Construction and characterization of a single polypeptide chain containing two enzymatically active dihydrofolate reductase domains.

Abstract

A single polypeptide chain containing two dihydrofolate reductase (DHFR) sequences from Escherichia coli was constructed to determine if a repeat sequence fusion protein could be expressed in an active form. The possibility that intersequence interactions could play a significant role for this enzyme is suggested by the results of Hall and Frieden (1989, Proc. Natl Acad. Sci. USA, 86, 3060-3064) who observed a substantial decrease in the yield of active enzyme when folded in the presence of a large C-terminal fragment.

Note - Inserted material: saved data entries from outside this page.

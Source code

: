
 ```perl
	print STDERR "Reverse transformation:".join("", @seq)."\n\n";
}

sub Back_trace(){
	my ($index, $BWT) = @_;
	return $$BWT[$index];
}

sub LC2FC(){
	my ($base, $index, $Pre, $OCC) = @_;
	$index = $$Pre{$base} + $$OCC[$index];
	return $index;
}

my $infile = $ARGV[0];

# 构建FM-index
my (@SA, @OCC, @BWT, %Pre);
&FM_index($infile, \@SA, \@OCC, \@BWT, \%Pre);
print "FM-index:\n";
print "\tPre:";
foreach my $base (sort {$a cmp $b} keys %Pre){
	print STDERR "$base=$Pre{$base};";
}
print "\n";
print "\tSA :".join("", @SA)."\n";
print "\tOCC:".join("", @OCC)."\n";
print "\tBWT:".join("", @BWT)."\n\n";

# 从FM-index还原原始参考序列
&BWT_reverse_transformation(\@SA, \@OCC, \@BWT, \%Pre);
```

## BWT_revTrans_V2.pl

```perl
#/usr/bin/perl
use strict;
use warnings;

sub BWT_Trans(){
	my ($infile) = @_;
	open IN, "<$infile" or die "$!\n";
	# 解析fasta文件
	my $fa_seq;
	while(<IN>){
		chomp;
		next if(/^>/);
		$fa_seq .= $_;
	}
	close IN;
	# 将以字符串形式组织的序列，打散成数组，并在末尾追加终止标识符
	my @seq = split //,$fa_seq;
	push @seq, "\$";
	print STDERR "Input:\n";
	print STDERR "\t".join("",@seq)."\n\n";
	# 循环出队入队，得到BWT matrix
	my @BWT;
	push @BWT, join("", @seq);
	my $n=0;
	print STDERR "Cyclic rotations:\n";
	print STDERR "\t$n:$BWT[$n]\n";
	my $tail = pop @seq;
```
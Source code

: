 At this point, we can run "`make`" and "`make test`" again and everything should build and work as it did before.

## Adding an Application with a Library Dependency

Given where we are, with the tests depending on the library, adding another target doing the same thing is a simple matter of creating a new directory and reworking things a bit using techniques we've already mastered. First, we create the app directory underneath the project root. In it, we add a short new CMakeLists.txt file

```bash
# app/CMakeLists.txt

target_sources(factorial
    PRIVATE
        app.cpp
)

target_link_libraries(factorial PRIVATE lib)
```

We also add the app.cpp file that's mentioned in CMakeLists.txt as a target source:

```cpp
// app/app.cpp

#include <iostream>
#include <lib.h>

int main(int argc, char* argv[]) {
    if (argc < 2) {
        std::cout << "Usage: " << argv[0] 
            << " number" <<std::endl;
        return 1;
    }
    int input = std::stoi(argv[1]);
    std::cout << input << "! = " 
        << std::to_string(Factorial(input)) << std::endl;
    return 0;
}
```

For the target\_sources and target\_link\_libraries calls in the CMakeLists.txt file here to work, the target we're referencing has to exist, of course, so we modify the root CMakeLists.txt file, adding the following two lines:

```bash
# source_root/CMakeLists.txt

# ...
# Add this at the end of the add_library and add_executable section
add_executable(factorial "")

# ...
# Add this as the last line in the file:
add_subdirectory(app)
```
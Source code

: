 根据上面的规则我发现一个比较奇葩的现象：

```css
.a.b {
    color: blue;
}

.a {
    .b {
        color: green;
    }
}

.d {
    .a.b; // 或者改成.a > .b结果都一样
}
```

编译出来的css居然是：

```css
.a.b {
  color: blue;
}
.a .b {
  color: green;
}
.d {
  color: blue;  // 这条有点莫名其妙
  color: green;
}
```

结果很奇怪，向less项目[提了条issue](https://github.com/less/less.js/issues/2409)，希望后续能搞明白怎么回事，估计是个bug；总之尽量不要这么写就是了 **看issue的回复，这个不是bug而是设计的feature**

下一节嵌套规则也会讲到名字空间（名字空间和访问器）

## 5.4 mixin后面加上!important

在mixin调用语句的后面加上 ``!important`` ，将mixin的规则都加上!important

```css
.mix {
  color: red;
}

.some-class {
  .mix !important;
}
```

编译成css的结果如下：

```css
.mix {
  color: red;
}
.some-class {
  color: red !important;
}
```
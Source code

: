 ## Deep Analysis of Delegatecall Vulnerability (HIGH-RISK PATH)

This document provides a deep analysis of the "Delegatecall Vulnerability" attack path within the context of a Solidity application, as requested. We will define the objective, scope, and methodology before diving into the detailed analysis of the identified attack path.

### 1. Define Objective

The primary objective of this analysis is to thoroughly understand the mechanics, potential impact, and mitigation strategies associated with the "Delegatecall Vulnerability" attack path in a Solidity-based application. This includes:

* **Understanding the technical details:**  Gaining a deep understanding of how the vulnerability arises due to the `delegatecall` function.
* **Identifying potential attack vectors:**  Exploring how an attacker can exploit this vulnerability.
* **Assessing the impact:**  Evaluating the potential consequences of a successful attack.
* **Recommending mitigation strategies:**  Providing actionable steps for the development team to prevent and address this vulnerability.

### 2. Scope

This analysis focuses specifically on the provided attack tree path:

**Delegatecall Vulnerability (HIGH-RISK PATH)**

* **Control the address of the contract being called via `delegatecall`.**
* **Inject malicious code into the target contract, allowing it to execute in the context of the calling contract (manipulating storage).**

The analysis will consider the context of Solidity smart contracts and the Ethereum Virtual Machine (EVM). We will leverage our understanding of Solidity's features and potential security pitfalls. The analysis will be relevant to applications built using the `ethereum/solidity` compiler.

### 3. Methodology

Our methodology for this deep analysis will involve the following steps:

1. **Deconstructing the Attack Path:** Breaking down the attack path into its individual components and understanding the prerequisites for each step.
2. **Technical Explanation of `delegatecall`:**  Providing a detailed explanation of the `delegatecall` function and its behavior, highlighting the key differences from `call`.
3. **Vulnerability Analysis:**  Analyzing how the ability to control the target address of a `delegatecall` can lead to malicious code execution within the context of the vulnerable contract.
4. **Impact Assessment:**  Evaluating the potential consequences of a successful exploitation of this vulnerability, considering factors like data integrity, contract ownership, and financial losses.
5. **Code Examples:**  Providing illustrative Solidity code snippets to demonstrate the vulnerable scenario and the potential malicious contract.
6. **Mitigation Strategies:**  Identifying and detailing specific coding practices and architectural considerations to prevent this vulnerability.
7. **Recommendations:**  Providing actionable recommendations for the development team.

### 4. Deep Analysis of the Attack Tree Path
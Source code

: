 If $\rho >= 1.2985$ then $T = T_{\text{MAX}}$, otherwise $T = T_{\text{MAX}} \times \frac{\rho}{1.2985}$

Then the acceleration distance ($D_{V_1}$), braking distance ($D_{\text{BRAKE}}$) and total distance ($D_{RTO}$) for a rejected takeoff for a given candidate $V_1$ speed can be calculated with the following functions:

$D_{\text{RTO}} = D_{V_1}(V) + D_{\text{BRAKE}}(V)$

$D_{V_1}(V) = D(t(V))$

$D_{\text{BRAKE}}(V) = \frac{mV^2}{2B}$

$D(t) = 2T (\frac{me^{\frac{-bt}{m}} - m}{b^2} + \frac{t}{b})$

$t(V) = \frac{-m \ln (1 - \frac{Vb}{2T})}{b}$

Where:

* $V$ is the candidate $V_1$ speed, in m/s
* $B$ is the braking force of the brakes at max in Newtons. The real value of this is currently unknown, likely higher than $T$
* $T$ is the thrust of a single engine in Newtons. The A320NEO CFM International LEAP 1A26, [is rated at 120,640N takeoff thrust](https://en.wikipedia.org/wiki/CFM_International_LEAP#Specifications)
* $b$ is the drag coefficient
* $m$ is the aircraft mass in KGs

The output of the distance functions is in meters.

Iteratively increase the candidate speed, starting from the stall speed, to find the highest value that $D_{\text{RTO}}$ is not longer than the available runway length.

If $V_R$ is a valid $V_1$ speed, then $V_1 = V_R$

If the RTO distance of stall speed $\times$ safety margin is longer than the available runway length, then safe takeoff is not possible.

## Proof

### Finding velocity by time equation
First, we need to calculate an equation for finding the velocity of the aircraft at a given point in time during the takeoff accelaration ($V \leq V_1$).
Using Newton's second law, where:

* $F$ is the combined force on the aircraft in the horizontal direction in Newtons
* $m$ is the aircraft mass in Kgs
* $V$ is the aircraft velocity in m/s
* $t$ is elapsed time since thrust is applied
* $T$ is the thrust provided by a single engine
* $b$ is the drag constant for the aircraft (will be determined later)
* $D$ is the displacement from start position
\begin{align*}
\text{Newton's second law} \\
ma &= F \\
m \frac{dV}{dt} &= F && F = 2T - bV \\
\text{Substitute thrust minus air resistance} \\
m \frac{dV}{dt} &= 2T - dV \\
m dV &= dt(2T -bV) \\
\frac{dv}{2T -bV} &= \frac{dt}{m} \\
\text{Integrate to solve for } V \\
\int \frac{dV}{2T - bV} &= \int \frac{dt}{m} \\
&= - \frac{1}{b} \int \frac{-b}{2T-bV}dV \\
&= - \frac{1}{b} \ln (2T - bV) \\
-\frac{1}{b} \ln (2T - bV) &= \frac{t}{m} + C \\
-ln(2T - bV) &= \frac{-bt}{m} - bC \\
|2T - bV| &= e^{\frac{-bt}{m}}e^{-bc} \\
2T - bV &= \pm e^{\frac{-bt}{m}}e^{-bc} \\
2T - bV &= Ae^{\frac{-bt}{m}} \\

The fusion protein [DHFR(Cys152Glu)--Ile--DHFR (Met1Gln)] was efficiently expressed in E. coli cells and has an activity which is twice that of the wild-type enzyme in the standard assay. The Michaelis constants of the fusion protein for the substrate, dihydrofolate and the cofactor, NADPH, are essentially unchanged from those of the wild-type protein. The urea-induced in vitro unfolding reaction of the fusion protein at low concentrations was found to be fully reversible and follow a three state model, suggesting that the two domains unfold independently. At higher protein concentrations the unfolding transition broadened and shifted to a higher urea concentration. Size-exclusion chromatography results are consistent with the formation of aggregates at the higher protein concentration, even in the absence of denaturant.